What God Is Building Through All the "Inefficiencies" of Life

Time and energy is money. And money is money. So when we want to get something done we typically want it done as efficiently as possible.

That’s why we are often bewildered when God gives us work to do and then allows the “inefficiencies” of trouble and opposition to consume so much time, energy, and money. Why does he do this? We see a clue in the book of Nehemiah.1

At first, God just seems to prosper Nehemiah. He rose through the ranks of Artaxerxes’ court to the prestigious and highly trusted position of the king’s cupbearer. This provided him close proximity to and high credibility with the king. This in turn caused the king to notice Nehemiah’s sadness over Jerusalem and want to do something about it.

Soon Nehemiah was off to Jerusalem with a royal leave of absence, building permit, and military escort. When he arrived he quickly mobilized volunteers to rebuild sections of the city’s crumbled wall. And these folks “had a mind to work” (Nehemiah 4:6). Things were going very well.

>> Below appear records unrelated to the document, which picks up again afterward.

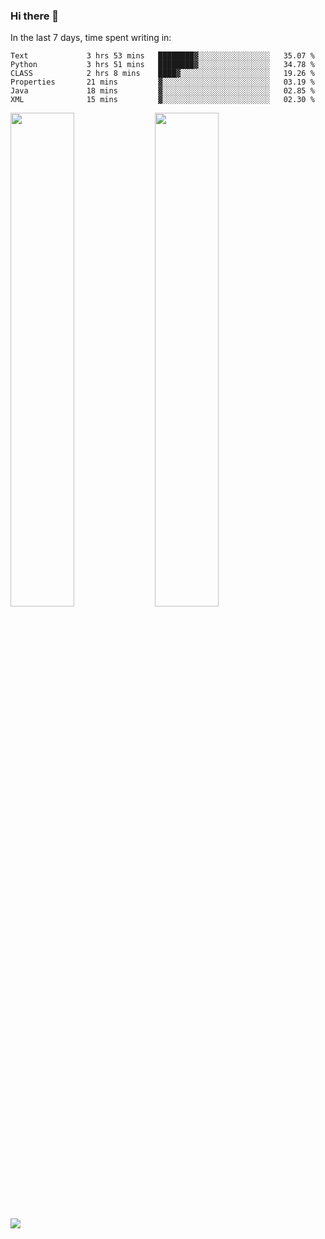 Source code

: ### Hi there 👋

In the last 7 days, time spent writing in:

<!--START_SECTION:waka-->

```text
Text             3 hrs 53 mins   ████████▓░░░░░░░░░░░░░░░░   35.07 %
Python           3 hrs 51 mins   ████████▓░░░░░░░░░░░░░░░░   34.78 %
CLASS            2 hrs 8 mins    ████▓░░░░░░░░░░░░░░░░░░░░   19.26 %
Properties       21 mins         ▓░░░░░░░░░░░░░░░░░░░░░░░░   03.19 %
Java             18 mins         ▓░░░░░░░░░░░░░░░░░░░░░░░░   02.85 %
XML              15 mins         ▓░░░░░░░░░░░░░░░░░░░░░░░░   02.30 %
```

<!--END_SECTION:waka-->

<img src="https://wakatime.com/share/@jimtje/5d0c92de-08f8-4a72-8f2f-6a9693d1e318.svg" width=45% height=45%> <img src="https://wakatime.com/share/@jimtje/501498ae-bda5-4da7-a89d-b40bcdd5556d.svg" width=45% height=45%>

![](https://hit.yhype.me/github/profile?user_id=43537315)
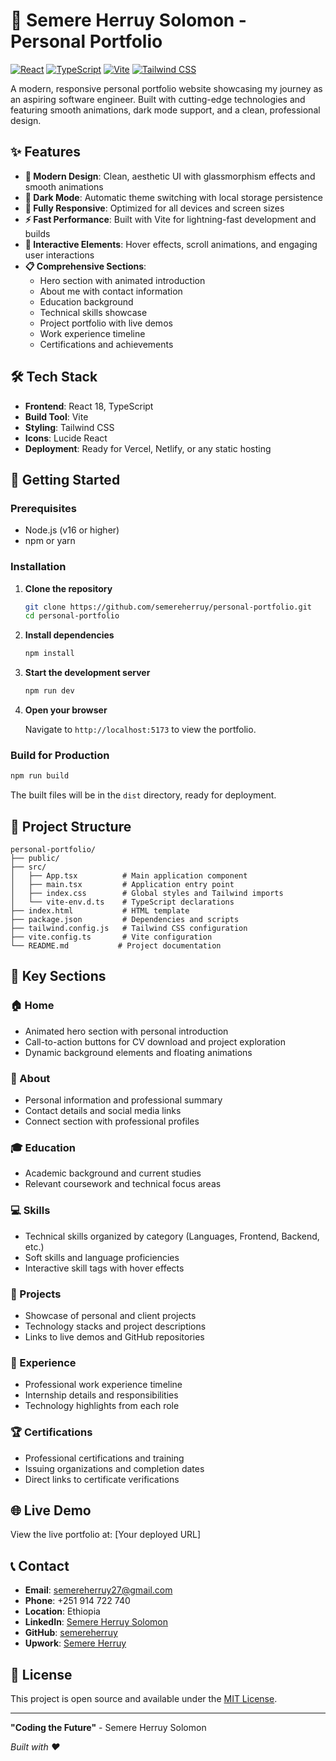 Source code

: # 🚀 Semere Herruy Solomon - Personal Portfolio

[![React](https://img.shields.io/badge/React-18.3.1-blue.svg)](https://reactjs.org/)
[![TypeScript](https://img.shields.io/badge/TypeScript-5.5.3-blue.svg)](https://www.typescriptlang.org/)
[![Vite](https://img.shields.io/badge/Vite-5.4.2-purple.svg)](https://vitejs.dev/)
[![Tailwind CSS](https://img.shields.io/badge/Tailwind_CSS-3.4.1-38B2AC.svg)](https://tailwindcss.com/)

A modern, responsive personal portfolio website showcasing my journey as an aspiring software engineer. Built with cutting-edge technologies and featuring smooth animations, dark mode support, and a clean, professional design.

## ✨ Features

- **🎨 Modern Design**: Clean, aesthetic UI with glassmorphism effects and smooth animations
- **🌙 Dark Mode**: Automatic theme switching with local storage persistence
- **📱 Fully Responsive**: Optimized for all devices and screen sizes
- **⚡ Fast Performance**: Built with Vite for lightning-fast development and builds
- **🎯 Interactive Elements**: Hover effects, scroll animations, and engaging user interactions
- **📋 Comprehensive Sections**:
  - Hero section with animated introduction
  - About me with contact information
  - Education background
  - Technical skills showcase
  - Project portfolio with live demos
  - Work experience timeline
  - Certifications and achievements

## 🛠️ Tech Stack

- **Frontend**: React 18, TypeScript
- **Build Tool**: Vite
- **Styling**: Tailwind CSS
- **Icons**: Lucide React
- **Deployment**: Ready for Vercel, Netlify, or any static hosting

## 🚀 Getting Started

### Prerequisites

- Node.js (v16 or higher)
- npm or yarn

### Installation

1. **Clone the repository**
   ```bash
   git clone https://github.com/semereherruy/personal-portfolio.git
   cd personal-portfolio
   ```

2. **Install dependencies**
   ```bash
   npm install
   ```

3. **Start the development server**
   ```bash
   npm run dev
   ```

4. **Open your browser**
   
   Navigate to `http://localhost:5173` to view the portfolio.

### Build for Production

```bash
npm run build
```

The built files will be in the `dist` directory, ready for deployment.

## 📂 Project Structure

```
personal-portfolio/
├── public/
├── src/
│   ├── App.tsx          # Main application component
│   ├── main.tsx         # Application entry point
│   ├── index.css        # Global styles and Tailwind imports
│   └── vite-env.d.ts    # TypeScript declarations
├── index.html           # HTML template
├── package.json         # Dependencies and scripts
├── tailwind.config.js   # Tailwind CSS configuration
├── vite.config.ts       # Vite configuration
└── README.md           # Project documentation
```

## 🎯 Key Sections

### 🏠 Home
- Animated hero section with personal introduction
- Call-to-action buttons for CV download and project exploration
- Dynamic background elements and floating animations

### 👤 About
- Personal information and professional summary
- Contact details and social media links
- Connect section with professional profiles

### 🎓 Education
- Academic background and current studies
- Relevant coursework and technical focus areas

### 💻 Skills
- Technical skills organized by category (Languages, Frontend, Backend, etc.)
- Soft skills and language proficiencies
- Interactive skill tags with hover effects

### 📁 Projects
- Showcase of personal and client projects
- Technology stacks and project descriptions
- Links to live demos and GitHub repositories

### 💼 Experience
- Professional work experience timeline
- Internship details and responsibilities
- Technology highlights from each role

### 🏆 Certifications
- Professional certifications and training
- Issuing organizations and completion dates
- Direct links to certificate verifications

## 🌐 Live Demo

View the live portfolio at: [Your deployed URL]

## 📞 Contact

- **Email**: semereherruy27@gmail.com
- **Phone**: +251 914 722 740
- **Location**: Ethiopia
- **LinkedIn**: [Semere Herruy Solomon](https://linkedin.com/in/semere-herruy-1833222a4)
- **GitHub**: [semereherruy](https://github.com/semereherruy)
- **Upwork**: [Semere Herruy](https://www.upwork.com/freelancers/~019ee0f07dabf6999b?nav_dir=pop)

## 📄 License

This project is open source and available under the [MIT License](LICENSE).

---

**"Coding the Future"** - Semere Herruy Solomon

*Built with ❤️* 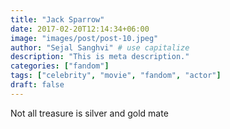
 ```yaml
---
title: "Jack Sparrow"
date: 2017-02-20T12:14:34+06:00
image: "images/post/post-10.jpeg"
author: "Sejal Sanghvi" # use capitalize
description: "This is meta description."
categories: ["fandom"]
tags: ["celebrity", "movie", "fandom", "actor"]
draft: false
---
```


Not all treasure is silver and gold mate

Then Sanballat and Tobiah entered the picture. Their people remembered Judah’s former regional dominance. A rebuilt Jerusalem meant a Jewish resurrection and they were determined to keep the tomb closed.  

They tried everything. They jeered, insulted, threatened attack, plotted assassinations, and intimidated Jewish families. They even threatened to tell Artaxerxes that his cupbearer had treasonous plans to appoint himself king of Judah.

But none of this worked. The “good hand of God” (Nehemiah 2:8) remained on Nehemiah and his crew.

They did, however, slow the progress. Half of the crew stopped building in order to stand guard and the other half worked while carrying weapons. Even at night they remained battle-ready.  

This was a costly distraction. Productivity would have more than doubled with focused, rested workers. God gave Nehemiah favor with mighty Artaxerxes. He could have done the same with Sanballat and Tobiah. Why did he allow so much wasted time, energy, and money?

The truth is, he didn’t. In God’s economy none of these resources were wasted. He invested them in building something far more important and precious than a wall. He was building faith.

A rebuilt city and a faithless people would not please God (Hebrews 11:6). History had shown that a strong wall doesn’t save “unless the Lord watches over the city” (Psalm 127:1). So, as Nehemiah and the people worked to rebuild Jerusalem, God worked — through opposition — to build their dependent faith in his power rather than their own. It was the opposition that prompted Nehemiah to preach, “Do not be afraid of them. Remember the Lord, who is great and awesome” (Nehemiah 4:14).

Faith is “the conviction of things not seen” (Hebrews 11:1). God gives it to us as a gift (Ephesians 2:8). But he tests, refines, and strengthens it in the fires of difficulty, adversity, opposition, and suffering. We only really learn to “walk by faith, not by sight” (2 Corinthians 5:7) when we must trust what is “not seen” more than what is seen.

That’s why all the seeming inefficient trials of our kingdom life and labor are not wasted. God is building “the tested genuineness of [our] faith,” which he considers “more precious than gold” (1 Peter 1:7). And it’s trials more than prosperity that teaches us to “remember the Lord.”

So “count it all joy” today “when you meet trials of various kinds” (James 1:2). God is building your faith.

Faith is worth all the time, energy, and money it costs to build. Because only by faith will we receive our commendation from God (Hebrews 11:2).


  1. Much of this meditation is taken from Nehemiah 4.